Est-ce qu’il n’y a pas des hommes plus intéressants que YM ? Des propos plus évolués à retranscrire ?

Est-ce qu’en 2019, après la vague Me too, on n’a pas aussi un peu une part de responsabilité de montrer encore et toujours ces hommes, de leur donner la parole ?

Et là, j’ai lu l’Edito édifiant de Marianne Mairesse, directrice de la rédaction. Déjà, ça commence mal, c’est une femme. J’attendais plus d’elle.

Pourquoi donc va-t-elle interviewer YM ? Et pourquoi une fois qu’il a tenu ces propos débiles publie -t -elle son interview ? Quel est son message ?

Elle nous apprend que quand YM a répondu qu’il ne pourrait pas aimer une femme de 50 ans, elle a éclaté de rire. Bon déjà, on ne doit pas avoir le même humour.

Elle poursuit sa recherche de réponses au travers de l’interview et écrit « Il a raison, c’est un fait. Mon corps devient moche parce que je vieillis et que j’aime trop les glaces Berthillon. (…) Je ne sais pas quoi faire de cette invisibilité alors je ne fais rien. (…) Avec une femme de 50 ans, ils se rapprochent de la mort. »

A ce stade j’hésite entre une profonde pitié et une saine colère.

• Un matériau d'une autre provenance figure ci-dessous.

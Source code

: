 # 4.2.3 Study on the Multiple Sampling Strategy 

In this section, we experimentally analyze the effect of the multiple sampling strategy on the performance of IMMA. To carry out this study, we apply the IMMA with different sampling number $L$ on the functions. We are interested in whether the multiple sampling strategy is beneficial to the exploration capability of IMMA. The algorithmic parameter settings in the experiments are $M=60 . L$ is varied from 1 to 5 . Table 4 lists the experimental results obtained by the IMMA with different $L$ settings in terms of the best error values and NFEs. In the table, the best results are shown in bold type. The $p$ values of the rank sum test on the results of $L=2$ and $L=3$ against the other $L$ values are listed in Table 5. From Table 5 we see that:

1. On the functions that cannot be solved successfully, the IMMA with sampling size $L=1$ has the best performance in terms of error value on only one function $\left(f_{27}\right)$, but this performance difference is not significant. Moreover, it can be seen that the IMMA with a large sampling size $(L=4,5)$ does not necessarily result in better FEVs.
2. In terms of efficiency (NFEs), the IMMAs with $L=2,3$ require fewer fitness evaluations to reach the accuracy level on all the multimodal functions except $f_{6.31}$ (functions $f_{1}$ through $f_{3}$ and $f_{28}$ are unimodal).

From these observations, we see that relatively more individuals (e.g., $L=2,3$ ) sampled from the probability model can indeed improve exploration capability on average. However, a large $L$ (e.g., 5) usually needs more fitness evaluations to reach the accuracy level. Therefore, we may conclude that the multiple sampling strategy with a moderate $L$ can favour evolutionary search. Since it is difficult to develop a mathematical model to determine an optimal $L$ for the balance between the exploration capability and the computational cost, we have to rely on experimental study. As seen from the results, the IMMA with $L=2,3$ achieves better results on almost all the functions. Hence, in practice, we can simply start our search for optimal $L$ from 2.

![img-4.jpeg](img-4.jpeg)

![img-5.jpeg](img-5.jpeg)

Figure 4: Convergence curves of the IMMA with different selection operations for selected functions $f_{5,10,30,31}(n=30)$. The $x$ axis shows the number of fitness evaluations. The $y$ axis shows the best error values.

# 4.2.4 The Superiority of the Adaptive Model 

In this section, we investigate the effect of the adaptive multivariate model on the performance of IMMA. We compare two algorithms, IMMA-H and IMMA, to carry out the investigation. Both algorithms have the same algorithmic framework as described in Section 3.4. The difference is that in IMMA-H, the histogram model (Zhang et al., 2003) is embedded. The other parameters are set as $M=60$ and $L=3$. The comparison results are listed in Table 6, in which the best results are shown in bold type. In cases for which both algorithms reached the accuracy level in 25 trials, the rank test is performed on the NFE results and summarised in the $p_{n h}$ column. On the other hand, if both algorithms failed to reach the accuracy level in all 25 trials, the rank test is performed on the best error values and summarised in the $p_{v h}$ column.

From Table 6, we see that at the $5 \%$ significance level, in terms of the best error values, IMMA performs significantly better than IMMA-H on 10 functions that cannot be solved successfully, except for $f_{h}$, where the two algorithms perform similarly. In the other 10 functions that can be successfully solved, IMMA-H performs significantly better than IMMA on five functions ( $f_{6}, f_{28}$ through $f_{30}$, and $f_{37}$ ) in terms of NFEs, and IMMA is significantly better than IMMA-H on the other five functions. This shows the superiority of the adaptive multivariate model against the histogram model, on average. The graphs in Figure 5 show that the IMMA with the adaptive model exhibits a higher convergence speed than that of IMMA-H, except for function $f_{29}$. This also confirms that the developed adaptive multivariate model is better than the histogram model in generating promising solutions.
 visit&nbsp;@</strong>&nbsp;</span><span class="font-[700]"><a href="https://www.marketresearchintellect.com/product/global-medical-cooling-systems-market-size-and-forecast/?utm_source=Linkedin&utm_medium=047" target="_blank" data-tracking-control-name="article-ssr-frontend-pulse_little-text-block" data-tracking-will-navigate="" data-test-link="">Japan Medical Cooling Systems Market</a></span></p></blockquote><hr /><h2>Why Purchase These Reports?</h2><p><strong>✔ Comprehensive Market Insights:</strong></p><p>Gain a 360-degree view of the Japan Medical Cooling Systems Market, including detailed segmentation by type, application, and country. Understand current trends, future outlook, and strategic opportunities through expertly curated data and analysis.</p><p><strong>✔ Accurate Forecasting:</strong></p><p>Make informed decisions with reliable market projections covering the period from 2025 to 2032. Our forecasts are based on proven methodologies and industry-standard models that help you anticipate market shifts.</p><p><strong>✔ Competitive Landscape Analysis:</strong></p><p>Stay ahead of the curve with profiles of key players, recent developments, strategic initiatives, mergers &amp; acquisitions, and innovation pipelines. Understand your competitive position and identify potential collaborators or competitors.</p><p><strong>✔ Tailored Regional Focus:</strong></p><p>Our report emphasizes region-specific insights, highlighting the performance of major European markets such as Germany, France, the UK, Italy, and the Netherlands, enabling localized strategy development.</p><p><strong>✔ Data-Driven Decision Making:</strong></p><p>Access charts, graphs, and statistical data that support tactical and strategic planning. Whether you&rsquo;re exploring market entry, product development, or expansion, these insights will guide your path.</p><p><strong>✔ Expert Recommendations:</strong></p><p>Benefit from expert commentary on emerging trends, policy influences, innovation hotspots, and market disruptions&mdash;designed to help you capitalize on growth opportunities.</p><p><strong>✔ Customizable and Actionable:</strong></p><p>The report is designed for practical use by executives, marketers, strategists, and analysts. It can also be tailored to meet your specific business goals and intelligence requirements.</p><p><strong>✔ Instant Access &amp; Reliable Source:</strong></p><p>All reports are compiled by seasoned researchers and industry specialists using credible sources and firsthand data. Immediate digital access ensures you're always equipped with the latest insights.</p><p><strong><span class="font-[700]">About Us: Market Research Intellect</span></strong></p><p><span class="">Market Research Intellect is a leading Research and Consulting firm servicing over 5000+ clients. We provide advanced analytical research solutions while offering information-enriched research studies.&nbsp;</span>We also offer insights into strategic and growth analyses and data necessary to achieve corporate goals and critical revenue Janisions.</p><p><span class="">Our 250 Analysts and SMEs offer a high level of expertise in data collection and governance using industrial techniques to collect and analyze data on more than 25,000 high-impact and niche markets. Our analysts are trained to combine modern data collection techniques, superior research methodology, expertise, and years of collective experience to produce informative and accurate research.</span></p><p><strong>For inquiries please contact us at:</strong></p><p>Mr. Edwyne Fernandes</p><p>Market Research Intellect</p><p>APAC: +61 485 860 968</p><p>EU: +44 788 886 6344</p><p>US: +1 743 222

Oui les corps vieillissent. Tous les corps, ceux des hommes comme des femmes. Ils sont plus ridés et moins vifs à 60 qu’à 20 ans. En sont-ils moins aimables ? Ne se chargent-ils pas des rides de tous vos sourires ? Des cicatrices qui ont marqué votre vie ?

Les hommes de 50 ans ne se rapprochent pas de la mort avec une femme de 50 ans, ils s’en rapprochent tout court. On s’en rapproche tous, chaque jour qui passe.

Vous ne savez pas quoi faire de votre invisibilité ? A 45 ans ? Qu’allez vous faire les 40 prochaines années ? Vivre comme un fantôme ?

Que des hommes tiennent ce message, c’est déjà un fardeau mais que des femmes le relaient, c’est la double peine.